→ **Supplied material**
__________

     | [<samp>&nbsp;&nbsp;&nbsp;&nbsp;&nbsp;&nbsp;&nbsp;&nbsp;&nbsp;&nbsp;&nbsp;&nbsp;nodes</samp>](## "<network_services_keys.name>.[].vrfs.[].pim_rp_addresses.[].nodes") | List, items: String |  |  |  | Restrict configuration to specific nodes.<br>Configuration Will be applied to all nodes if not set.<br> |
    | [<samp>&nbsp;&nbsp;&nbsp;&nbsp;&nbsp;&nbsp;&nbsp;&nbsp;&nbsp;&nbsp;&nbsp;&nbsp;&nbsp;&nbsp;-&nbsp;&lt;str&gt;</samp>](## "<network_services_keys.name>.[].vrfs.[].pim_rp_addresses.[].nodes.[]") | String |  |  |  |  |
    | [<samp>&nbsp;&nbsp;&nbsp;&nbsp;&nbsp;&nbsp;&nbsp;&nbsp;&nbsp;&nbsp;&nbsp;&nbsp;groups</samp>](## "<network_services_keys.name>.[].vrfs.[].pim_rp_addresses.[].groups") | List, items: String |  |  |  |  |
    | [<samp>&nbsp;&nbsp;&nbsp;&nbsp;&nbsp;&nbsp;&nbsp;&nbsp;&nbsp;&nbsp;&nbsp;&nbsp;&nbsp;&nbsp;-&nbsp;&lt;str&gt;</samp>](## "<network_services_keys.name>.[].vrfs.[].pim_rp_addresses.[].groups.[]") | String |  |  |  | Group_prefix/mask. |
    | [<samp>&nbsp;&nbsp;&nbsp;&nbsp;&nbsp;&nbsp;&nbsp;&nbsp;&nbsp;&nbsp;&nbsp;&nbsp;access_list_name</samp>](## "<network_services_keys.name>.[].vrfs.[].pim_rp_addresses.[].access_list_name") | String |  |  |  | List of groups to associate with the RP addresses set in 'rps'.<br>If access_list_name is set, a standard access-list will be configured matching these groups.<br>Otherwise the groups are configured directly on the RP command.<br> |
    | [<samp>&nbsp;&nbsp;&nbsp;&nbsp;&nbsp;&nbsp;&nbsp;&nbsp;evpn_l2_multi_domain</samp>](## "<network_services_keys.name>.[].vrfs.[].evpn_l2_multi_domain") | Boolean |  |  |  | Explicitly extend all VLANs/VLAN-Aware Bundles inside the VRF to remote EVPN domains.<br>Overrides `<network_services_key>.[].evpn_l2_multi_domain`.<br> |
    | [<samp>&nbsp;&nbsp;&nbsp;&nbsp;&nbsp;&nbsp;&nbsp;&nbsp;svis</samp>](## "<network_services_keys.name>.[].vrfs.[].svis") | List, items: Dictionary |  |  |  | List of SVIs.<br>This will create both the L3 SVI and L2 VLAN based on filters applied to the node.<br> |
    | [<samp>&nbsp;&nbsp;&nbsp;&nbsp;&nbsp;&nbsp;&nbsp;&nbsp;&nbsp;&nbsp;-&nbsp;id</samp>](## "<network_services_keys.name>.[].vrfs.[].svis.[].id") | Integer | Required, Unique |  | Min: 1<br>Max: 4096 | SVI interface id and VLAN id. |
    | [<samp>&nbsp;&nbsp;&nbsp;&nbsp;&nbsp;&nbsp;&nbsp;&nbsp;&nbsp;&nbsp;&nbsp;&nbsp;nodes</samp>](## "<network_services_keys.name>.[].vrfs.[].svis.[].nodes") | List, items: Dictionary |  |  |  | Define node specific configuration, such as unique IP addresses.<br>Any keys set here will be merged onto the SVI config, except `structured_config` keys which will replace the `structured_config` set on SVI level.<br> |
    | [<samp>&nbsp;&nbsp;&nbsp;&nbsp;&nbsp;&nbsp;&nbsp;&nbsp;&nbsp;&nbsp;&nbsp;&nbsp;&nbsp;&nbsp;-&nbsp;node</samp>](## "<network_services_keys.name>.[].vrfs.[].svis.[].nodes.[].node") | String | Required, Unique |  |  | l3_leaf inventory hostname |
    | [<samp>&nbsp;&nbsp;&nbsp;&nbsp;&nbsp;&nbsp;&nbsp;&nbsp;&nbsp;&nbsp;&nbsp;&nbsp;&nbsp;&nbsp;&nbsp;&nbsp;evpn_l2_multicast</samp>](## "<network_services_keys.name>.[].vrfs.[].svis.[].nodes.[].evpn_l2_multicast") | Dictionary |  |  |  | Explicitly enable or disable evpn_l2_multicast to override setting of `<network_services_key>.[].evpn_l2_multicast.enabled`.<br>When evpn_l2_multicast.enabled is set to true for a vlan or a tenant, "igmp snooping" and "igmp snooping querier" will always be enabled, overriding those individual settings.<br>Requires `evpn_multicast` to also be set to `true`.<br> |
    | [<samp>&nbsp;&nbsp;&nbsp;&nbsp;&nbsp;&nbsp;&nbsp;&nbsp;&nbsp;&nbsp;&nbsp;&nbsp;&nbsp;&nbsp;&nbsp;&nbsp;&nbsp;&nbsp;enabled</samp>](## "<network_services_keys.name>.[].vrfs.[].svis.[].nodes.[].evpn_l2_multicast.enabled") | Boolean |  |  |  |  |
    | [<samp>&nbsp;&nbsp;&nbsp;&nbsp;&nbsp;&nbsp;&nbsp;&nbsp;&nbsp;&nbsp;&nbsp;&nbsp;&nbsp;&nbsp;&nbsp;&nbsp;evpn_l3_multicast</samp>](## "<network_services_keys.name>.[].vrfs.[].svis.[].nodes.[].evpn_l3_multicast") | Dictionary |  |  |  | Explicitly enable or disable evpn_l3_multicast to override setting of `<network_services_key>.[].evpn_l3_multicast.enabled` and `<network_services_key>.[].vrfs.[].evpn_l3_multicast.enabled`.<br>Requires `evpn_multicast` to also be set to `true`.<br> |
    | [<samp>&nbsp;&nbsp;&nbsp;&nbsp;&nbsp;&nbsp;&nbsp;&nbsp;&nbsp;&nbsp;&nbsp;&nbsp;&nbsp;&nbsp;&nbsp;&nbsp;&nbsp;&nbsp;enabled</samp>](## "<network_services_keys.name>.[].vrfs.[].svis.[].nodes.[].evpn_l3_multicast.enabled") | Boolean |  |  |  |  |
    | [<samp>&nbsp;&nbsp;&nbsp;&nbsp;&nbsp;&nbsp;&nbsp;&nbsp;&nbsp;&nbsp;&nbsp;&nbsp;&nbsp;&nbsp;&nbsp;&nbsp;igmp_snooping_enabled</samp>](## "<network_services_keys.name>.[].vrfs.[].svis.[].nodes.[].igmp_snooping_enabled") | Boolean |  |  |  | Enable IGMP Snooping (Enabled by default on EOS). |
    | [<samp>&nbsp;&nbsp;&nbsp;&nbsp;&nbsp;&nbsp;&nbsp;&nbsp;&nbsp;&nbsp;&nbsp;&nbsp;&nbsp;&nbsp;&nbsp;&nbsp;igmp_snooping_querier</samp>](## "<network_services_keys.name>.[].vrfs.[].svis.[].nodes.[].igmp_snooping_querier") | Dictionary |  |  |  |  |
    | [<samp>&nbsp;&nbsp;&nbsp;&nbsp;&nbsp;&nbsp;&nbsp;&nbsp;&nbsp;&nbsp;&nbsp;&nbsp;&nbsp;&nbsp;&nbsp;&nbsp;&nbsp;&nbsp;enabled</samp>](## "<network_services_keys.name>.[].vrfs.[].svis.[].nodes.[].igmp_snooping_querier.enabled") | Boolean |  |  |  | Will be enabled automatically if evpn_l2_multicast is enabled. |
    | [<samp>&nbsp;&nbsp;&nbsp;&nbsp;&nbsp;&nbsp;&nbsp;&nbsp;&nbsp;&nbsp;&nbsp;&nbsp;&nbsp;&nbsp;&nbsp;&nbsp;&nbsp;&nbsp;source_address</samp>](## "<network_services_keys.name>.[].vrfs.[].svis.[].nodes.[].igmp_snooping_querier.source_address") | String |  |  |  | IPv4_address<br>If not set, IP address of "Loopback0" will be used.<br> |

__________

→ **Exercise**
Which lines in the listing above hold the word "groups"? Show each of them.

→ **Answer**
    | [<samp>&nbsp;&nbsp;&nbsp;&nbsp;&nbsp;&nbsp;&nbsp;&nbsp;&nbsp;&nbsp;&nbsp;&nbsp;groups</samp>](## "<network_services_keys.name>.[].vrfs.[].pim_rp_addresses.[].groups") | List, items: String |  |  |  |  |
    | [<samp>&nbsp;&nbsp;&nbsp;&nbsp;&nbsp;&nbsp;&nbsp;&nbsp;&nbsp;&nbsp;&nbsp;&nbsp;&nbsp;&nbsp;-&nbsp;&lt;str&gt;</samp>](## "<network_services_keys.name>.[].vrfs.[].pim_rp_addresses.[].groups.[]") | String |  |  |  | Group_prefix/mask. |
    | [<samp>&nbsp;&nbsp;&nbsp;&nbsp;&nbsp;&nbsp;&nbsp;&nbsp;&nbsp;&nbsp;&nbsp;&nbsp;access_list_name</samp>](## "<network_services_keys.name>.[].vrfs.[].pim_rp_addresses.[].access_list_name") | String |  |  |  | List of groups to associate with the RP addresses set in 'rps'.<br>If access_list_name is set, a standard access-list will be configured matching these groups.<br>Otherwise the groups are configured directly on the RP command.<br> |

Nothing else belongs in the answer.